Я покивал, потому что наконец понял. И то хорошо, что дело не в золотом колечке или оброненном в детстве ругательстве. Потому что и такие вещи люди умудряются запомнить, и по таким причинам порой доносят на своих родных в Инквизиториум.
Но в этом случае, слава Богу, даже грех зависти дал прекрасный урожай.
– Понимаете меня? Понимаете?
Я кивнул. Я понимал ее, а она, подобно всякому грешнику, искала именно понимания. Но это не означало, что я оставлю дело так, как оно завершилось. Коль была она орудием в руках Господа, Господь всегда найдет способ ей помочь. Я же – не намеревался.
– Спасибо за объяснение, Верма. И еще. Такой поступок, как твой, не должен остаться без награды. Может, сама того не желая, но ты все же остановила зло. Твоя семья, соседи, друзья будут горды, что, оказавшись перед лицом непростого выбора, ты сделала его в пользу принципов нашей веры и лояльности к Церкви, а не таких приземленных обстоятельств, как семейные связи. Благодарю тебя от имени Святого Официума.

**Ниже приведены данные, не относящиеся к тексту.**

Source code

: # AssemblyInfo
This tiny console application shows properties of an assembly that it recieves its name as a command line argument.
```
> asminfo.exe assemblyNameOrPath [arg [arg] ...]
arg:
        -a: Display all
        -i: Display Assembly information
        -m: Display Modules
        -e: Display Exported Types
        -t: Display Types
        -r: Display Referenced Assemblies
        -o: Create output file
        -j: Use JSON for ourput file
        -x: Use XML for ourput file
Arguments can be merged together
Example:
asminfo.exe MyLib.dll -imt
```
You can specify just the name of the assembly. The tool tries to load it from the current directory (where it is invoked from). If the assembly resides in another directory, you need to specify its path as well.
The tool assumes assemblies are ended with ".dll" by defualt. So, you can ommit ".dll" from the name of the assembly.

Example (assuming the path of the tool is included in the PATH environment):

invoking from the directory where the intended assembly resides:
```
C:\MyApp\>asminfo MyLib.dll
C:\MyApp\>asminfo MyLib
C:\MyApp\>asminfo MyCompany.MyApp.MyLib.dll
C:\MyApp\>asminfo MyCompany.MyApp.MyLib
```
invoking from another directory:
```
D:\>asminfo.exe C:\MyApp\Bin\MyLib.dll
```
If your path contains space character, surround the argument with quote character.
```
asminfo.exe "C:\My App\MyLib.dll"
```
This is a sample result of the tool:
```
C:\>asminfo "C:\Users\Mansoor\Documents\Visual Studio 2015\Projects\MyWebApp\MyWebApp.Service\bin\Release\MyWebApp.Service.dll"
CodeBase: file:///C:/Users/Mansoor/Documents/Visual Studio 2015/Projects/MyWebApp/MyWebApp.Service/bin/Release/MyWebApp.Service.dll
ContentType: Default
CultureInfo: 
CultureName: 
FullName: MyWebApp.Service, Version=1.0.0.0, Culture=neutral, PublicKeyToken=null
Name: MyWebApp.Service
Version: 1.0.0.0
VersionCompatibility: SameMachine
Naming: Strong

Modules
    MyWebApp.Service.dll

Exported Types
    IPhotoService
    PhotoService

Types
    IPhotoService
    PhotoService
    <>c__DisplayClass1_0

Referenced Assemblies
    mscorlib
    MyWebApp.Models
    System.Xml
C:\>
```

Я встал и легко поклонился:
– До свидания, Верма Риккедорф. Добрых тебе снов.
– Зачем?! – вскрикнула она. – Зачем вы так со мной поступаете? Я была полезным орудием!
– Верно, – ответил я. – Но плачет ли землекоп над сломанной лопатой? Не та, так другая…
Я попрощался с ней вежливым кивком и ушел. Из спальни доносились лишь приглушенные рыдания, но я подозревал, что Верма Риксдорф жалеет не о своих ошибках – но лишь об их последствиях. О молчании узревших ее соседей, о вылитых на голову нечистотах, когда станет проходить под окнами, о плевках под ноги и негромких проклятиях. Вы и не знаете, милые мои, сколь велика боль от презрения, особенно когда еще недавно ты был уважаемым человеком. А женщина, которая выдала инквизиторам сестру и ее малого сына, не вызовет одобрения соседей. Конечно, печально, что наибольшей угрозой для доносящих нам остается возможность раскрытия их личности.
Что же, мир несовершенен; а как было бы славно, если б всякий уважающий себя человек полагал сотрудничество со Святым Официумом поводом для гордости…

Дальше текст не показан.